Being “whole” is so much more than taking care of our bodies – and even in taking care of our bodies, wholeness is more than just going to the doctor or eating the right foods. It is also having an awareness of the space our bodies fill on this earth and the impact we have on our ecosystem – it is our whole system of BE-ing; mind, body, and our connection to the world outside ourselves (or spirit). Wholeness is balancing with all three aspects of self, just as the Holy +Trinity is in balance.

There is, ultimately, only one +Healer: the +Creator, but the +Healer acts through all of +Creation – through you and me, the rich and poor, the suffering and joy-filled.

Healing in a Broken Age

Today we hear streetcorner preachers bashing all sides; the left and the right of society, and everything in between. We are damned if we do and damned if we don’t. Self-proclaimed prophets preach vitriol and detestation for anything outside their deluded perceptions. People are lost and at their wits’ end. How, then, do we provide healing to so much brokenness?

We help others heal by providing individuals with the space to be their authentic selves while at the same time loving them unconditionally. That doesn’t mean loving the actions or injustice – it means loving the BEing. Then, gently and with the utmost love and respect, nurture whole-being-ness and help bring them to an awareness of their impact on the world around them. If they are physically, mentally, or spiritually ill (or any combination thereof) then we help them find competent care while still holding space for them to be authentically themselves.

If, however, we are unable to be present to another person’s needs, then we help them find those who can. We do NOT engage in gossip, hatemongering, or other forms of destruction – we instead love and HEAL, as our +Christ instructed.

If the person chooses to remain fixed in their ill-health, then we, like our +Christ, continue our journey onto the next person seeking health and happiness. However, we do NOT engage in hatred for the person stuck in their own mess. We continue to love and pray for them – we help heal from afar. Healing in this broken age is not so much about fixing someone else. It is about first recognizing the sanctity of the entire being – including our own. We must transform our lives so we may become models for the world around us. But make no mistake – if we, the healers, continue to exist in our own brokenness without personal transformation, then we become the instigators.

Dear Ones;
Healing in this day and age is no different than it was at the beginning of human evolution.

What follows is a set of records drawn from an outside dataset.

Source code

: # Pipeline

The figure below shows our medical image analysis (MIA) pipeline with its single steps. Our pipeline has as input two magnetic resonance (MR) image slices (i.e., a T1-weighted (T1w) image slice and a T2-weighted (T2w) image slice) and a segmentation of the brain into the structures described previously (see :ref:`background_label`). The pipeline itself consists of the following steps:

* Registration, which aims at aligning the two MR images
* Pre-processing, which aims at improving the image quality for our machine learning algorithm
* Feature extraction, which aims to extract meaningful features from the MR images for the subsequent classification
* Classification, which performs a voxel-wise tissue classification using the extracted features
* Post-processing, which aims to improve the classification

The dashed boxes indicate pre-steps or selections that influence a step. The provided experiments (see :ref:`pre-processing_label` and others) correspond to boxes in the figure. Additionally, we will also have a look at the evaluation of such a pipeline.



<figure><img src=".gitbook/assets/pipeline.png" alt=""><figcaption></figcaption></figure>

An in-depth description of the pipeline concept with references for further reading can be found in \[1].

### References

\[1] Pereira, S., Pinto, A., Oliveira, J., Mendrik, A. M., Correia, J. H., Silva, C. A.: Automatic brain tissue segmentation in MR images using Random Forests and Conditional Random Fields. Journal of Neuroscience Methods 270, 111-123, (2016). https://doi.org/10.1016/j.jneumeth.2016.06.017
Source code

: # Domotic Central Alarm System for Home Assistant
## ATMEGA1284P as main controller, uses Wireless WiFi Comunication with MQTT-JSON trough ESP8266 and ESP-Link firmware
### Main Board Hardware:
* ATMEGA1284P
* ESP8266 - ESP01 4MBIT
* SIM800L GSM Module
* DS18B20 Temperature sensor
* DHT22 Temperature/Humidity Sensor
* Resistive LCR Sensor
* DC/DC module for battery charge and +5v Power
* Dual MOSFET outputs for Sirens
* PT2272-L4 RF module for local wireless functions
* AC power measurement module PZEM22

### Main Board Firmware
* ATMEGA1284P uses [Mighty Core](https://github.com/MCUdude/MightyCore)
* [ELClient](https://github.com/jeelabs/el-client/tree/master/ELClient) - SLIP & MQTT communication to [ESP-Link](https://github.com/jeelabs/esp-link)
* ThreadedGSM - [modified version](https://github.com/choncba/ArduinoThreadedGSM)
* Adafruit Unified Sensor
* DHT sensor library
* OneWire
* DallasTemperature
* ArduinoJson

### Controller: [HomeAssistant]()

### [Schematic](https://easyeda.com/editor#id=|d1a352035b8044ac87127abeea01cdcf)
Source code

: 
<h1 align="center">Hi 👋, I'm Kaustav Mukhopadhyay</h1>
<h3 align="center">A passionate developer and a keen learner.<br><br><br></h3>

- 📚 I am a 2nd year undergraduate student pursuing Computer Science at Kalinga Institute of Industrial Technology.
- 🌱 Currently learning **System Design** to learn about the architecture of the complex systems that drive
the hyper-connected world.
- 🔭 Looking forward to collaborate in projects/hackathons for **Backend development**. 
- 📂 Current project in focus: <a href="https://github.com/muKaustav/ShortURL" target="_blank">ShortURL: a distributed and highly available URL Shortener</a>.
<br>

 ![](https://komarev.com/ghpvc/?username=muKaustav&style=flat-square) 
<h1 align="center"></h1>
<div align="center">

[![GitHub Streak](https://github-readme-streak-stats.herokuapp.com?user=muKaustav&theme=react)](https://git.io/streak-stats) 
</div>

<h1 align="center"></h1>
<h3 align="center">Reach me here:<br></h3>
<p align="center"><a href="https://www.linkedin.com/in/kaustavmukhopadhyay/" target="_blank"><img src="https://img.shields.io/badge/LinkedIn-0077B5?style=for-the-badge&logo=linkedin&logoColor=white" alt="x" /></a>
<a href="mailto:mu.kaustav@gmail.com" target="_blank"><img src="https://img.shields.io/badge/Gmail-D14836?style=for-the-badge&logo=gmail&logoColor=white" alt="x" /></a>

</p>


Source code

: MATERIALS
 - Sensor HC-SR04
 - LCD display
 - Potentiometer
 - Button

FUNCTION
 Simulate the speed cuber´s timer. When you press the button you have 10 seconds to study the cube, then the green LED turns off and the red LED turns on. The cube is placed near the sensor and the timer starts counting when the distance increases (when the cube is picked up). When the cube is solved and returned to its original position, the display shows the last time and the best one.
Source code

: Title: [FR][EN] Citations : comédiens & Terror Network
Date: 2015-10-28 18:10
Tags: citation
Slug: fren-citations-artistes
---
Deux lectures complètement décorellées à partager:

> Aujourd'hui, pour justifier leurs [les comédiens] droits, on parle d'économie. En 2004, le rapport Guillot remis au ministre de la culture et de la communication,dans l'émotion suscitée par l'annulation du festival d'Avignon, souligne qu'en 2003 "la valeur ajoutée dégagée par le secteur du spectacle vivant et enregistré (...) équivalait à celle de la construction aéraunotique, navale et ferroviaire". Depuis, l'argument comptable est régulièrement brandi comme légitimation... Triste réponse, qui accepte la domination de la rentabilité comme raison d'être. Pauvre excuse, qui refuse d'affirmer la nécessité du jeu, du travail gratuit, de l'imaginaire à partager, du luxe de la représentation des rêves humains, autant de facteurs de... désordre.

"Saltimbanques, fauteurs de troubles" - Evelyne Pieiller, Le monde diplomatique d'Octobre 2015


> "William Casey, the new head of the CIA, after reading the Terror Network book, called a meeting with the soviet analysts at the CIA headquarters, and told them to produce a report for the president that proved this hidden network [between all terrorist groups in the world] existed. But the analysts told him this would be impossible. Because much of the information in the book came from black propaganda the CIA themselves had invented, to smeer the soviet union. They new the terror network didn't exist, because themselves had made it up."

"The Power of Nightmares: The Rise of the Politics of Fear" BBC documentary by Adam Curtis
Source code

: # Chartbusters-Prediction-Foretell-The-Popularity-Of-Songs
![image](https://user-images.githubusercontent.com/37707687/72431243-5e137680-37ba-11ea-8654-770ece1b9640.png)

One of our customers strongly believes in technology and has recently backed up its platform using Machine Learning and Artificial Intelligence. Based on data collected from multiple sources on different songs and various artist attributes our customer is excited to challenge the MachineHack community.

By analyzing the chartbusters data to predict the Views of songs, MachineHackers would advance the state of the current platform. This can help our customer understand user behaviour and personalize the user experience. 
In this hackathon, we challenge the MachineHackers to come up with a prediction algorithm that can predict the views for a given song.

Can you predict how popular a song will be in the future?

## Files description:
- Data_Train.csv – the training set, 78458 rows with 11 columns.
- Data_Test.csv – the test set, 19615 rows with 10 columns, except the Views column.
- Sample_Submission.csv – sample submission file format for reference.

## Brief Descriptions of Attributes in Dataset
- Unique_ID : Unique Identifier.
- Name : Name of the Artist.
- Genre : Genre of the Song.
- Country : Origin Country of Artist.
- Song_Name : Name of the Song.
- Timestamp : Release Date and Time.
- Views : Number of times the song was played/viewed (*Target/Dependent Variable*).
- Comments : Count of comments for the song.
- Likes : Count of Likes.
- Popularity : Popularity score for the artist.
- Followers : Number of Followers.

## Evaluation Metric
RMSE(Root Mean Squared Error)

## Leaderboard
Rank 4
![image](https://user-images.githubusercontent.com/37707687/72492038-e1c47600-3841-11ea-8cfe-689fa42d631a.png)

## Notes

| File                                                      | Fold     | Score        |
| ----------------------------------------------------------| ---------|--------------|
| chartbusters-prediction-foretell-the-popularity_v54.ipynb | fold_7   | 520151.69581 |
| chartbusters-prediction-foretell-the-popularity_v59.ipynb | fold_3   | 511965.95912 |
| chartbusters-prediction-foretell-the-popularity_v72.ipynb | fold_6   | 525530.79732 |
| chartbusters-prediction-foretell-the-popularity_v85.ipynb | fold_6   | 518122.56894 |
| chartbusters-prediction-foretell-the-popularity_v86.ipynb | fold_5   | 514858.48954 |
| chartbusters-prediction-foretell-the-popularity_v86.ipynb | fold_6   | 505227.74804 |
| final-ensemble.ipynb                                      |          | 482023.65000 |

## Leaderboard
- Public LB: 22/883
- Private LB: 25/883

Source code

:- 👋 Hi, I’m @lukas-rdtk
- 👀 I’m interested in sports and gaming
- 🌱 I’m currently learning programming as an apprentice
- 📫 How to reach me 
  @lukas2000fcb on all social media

Healing begins with the recognition that something is out of place. That does not mean it is right or wrong, it simply means that something is out of balance and needs tending. Our +Creation is an incredible balancing act of biological and psychological aspects. We are so much more than just a collection of cells. We are one cohesive being – the Body of the +Christ.

Let us, as did the ancient Norse, remember that healing is wholly holy and sacred – and so, too, must we be as we travel alongside those seeking the +Creator!